What needs to be done → Your output should be the line with "### 28. 《绝区零》1.6 剧情里面雨果和莱卡恩的观念你更支持谁的主张？" and all following lines of the data below, through the end, repeated exactly.

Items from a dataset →

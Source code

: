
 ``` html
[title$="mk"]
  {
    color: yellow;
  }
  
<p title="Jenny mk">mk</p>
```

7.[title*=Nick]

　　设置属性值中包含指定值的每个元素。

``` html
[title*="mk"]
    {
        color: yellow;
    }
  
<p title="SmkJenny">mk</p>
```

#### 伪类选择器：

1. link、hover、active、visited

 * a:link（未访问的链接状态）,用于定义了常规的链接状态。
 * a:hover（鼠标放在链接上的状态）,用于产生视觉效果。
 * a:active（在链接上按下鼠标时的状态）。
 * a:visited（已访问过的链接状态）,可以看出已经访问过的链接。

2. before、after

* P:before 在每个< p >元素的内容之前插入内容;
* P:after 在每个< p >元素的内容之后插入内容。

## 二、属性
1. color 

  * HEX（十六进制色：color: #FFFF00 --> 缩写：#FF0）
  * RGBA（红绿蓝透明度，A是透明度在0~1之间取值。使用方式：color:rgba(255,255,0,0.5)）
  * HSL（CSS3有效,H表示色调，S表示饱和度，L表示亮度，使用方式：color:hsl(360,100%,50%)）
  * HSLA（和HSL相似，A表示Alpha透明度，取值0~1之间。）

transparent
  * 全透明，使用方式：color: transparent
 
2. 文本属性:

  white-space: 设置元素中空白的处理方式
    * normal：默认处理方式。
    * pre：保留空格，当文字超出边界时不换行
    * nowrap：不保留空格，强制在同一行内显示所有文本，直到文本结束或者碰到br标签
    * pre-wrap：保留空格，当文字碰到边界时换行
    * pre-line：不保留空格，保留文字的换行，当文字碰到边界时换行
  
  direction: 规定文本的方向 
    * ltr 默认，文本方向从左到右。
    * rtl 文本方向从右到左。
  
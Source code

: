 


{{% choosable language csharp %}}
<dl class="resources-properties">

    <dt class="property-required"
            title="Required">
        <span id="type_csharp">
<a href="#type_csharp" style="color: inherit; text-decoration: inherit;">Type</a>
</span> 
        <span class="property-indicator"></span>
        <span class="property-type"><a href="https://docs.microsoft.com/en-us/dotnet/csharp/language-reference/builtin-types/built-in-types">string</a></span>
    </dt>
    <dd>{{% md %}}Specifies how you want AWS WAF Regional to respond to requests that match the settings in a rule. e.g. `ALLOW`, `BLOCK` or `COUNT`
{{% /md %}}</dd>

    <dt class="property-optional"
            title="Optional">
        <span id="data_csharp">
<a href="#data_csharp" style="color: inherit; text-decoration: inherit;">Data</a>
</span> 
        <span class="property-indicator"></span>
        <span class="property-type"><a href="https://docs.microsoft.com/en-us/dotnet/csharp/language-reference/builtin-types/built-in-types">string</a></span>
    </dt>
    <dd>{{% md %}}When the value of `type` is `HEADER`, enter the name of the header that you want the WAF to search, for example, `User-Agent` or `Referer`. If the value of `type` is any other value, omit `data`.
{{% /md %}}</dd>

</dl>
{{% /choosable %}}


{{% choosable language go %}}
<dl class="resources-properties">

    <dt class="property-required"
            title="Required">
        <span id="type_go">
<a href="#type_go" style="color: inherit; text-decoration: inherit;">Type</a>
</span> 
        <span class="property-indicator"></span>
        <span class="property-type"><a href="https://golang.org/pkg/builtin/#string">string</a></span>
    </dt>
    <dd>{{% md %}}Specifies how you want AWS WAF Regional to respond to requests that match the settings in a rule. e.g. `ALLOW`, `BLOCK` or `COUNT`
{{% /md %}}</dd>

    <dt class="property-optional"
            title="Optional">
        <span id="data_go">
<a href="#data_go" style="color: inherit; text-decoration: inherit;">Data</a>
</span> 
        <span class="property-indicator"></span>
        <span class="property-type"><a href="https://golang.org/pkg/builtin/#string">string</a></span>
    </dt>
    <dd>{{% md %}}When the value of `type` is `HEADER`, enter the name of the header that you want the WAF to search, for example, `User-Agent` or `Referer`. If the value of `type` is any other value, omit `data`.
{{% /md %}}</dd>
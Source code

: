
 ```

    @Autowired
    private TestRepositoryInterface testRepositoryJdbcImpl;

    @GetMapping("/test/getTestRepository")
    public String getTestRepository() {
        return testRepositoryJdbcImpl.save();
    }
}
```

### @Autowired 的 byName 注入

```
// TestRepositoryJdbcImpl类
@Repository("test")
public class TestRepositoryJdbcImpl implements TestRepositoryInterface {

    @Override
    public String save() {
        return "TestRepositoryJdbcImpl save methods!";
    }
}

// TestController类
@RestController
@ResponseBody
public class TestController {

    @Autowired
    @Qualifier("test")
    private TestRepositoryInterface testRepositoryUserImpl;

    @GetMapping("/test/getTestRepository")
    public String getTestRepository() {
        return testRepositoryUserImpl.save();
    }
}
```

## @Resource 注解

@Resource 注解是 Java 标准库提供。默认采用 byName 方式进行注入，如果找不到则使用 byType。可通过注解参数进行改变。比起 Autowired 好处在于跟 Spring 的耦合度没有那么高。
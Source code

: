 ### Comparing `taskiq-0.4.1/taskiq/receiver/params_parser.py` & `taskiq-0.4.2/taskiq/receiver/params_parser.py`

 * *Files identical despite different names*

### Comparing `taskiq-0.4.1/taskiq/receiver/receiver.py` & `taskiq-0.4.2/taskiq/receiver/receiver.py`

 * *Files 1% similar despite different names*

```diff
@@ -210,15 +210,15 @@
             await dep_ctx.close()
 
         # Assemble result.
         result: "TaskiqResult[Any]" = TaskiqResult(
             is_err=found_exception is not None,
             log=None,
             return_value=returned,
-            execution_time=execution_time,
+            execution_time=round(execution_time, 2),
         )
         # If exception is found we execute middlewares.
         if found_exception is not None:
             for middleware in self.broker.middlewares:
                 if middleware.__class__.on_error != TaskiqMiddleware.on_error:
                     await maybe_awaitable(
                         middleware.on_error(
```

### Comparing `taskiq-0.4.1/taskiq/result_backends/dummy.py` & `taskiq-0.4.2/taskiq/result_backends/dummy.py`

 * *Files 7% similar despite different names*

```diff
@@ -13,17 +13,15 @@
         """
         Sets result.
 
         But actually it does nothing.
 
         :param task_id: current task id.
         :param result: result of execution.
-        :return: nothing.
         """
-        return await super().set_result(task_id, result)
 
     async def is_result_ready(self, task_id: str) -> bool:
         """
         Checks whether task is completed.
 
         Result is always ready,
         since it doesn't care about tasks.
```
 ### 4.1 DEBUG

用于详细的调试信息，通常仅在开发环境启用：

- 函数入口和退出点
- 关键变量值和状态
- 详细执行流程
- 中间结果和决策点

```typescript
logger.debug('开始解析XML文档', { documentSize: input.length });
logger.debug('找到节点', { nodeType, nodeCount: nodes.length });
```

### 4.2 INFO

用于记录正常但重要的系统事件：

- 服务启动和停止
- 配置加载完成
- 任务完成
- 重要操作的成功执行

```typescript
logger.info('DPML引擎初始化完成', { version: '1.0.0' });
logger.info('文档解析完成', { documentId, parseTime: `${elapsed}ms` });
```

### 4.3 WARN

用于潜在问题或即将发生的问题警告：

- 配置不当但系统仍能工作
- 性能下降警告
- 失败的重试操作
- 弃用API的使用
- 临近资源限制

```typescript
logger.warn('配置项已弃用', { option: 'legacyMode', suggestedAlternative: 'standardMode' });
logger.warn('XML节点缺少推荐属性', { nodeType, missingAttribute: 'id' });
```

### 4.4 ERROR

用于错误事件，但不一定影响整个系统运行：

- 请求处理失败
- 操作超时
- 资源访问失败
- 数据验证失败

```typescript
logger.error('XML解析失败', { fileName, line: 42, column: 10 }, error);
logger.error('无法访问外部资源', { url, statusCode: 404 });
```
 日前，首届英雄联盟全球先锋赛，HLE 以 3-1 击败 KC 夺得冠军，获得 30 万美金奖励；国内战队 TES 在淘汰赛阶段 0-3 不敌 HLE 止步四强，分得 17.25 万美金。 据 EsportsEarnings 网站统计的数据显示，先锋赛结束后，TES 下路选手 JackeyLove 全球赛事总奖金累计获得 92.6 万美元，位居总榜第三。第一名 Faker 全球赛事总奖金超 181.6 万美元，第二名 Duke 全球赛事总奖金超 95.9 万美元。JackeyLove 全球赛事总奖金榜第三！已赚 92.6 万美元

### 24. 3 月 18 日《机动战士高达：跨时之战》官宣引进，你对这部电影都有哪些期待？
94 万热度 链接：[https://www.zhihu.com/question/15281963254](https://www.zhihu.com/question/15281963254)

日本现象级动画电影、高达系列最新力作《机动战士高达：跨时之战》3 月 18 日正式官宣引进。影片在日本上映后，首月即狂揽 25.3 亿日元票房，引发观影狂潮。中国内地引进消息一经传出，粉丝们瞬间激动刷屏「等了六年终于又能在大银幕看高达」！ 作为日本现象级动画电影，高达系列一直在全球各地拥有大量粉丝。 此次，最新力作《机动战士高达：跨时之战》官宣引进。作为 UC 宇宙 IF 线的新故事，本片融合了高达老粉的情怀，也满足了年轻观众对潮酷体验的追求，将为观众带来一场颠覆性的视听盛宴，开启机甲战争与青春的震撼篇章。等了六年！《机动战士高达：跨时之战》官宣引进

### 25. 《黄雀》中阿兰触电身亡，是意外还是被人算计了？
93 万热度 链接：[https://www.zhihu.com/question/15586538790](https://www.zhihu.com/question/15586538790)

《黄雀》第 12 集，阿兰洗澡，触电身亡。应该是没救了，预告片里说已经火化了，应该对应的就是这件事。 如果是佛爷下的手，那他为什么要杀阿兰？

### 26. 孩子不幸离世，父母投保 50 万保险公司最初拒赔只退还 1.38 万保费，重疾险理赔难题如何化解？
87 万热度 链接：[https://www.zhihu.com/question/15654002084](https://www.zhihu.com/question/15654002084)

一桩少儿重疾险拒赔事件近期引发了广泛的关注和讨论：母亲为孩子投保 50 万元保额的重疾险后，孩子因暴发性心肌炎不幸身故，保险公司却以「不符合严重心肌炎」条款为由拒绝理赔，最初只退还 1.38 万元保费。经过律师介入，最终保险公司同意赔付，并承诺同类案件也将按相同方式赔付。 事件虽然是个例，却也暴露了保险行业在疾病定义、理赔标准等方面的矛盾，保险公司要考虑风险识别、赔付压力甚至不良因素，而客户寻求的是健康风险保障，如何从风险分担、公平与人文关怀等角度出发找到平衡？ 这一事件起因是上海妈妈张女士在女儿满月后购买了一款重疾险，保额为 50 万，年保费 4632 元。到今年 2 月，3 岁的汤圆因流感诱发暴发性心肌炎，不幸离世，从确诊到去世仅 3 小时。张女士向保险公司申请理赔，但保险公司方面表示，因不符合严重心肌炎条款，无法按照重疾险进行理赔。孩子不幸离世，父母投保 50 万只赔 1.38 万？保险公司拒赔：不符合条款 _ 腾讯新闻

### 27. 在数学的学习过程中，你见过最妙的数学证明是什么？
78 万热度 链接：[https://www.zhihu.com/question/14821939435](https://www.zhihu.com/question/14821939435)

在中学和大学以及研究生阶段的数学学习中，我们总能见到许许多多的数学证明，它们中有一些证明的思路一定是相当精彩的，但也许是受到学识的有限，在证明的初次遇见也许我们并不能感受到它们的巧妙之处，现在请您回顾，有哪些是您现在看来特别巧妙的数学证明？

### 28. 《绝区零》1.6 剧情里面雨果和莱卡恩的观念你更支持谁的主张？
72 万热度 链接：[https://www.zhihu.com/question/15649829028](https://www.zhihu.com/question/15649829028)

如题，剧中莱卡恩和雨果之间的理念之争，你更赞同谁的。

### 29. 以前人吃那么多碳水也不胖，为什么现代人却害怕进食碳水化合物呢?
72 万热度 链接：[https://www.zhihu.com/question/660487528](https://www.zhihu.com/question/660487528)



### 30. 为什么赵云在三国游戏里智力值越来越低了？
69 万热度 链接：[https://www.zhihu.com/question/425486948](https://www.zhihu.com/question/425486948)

Solution to the exercise →
### 28. 《绝区零》1.6 剧情里面雨果和莱卡恩的观念你更支持谁的主张？
72 万热度 链接：[https://www.zhihu.com/question/15649829028](https://www.zhihu.com/question/15649829028)

如题，剧中莱卡恩和雨果之间的理念之争，你更赞同谁的。

### 29. 以前人吃那么多碳水也不胖，为什么现代人却害怕进食碳水化合物呢?
72 万热度 链接：[https://www.zhihu.com/question/660487528](https://www.zhihu.com/question/660487528)



### 30. 为什么赵云在三国游戏里智力值越来越低了？
69 万热度 链接：[https://www.zhihu.com/question/425486948](https://www.zhihu.com/question/425486948)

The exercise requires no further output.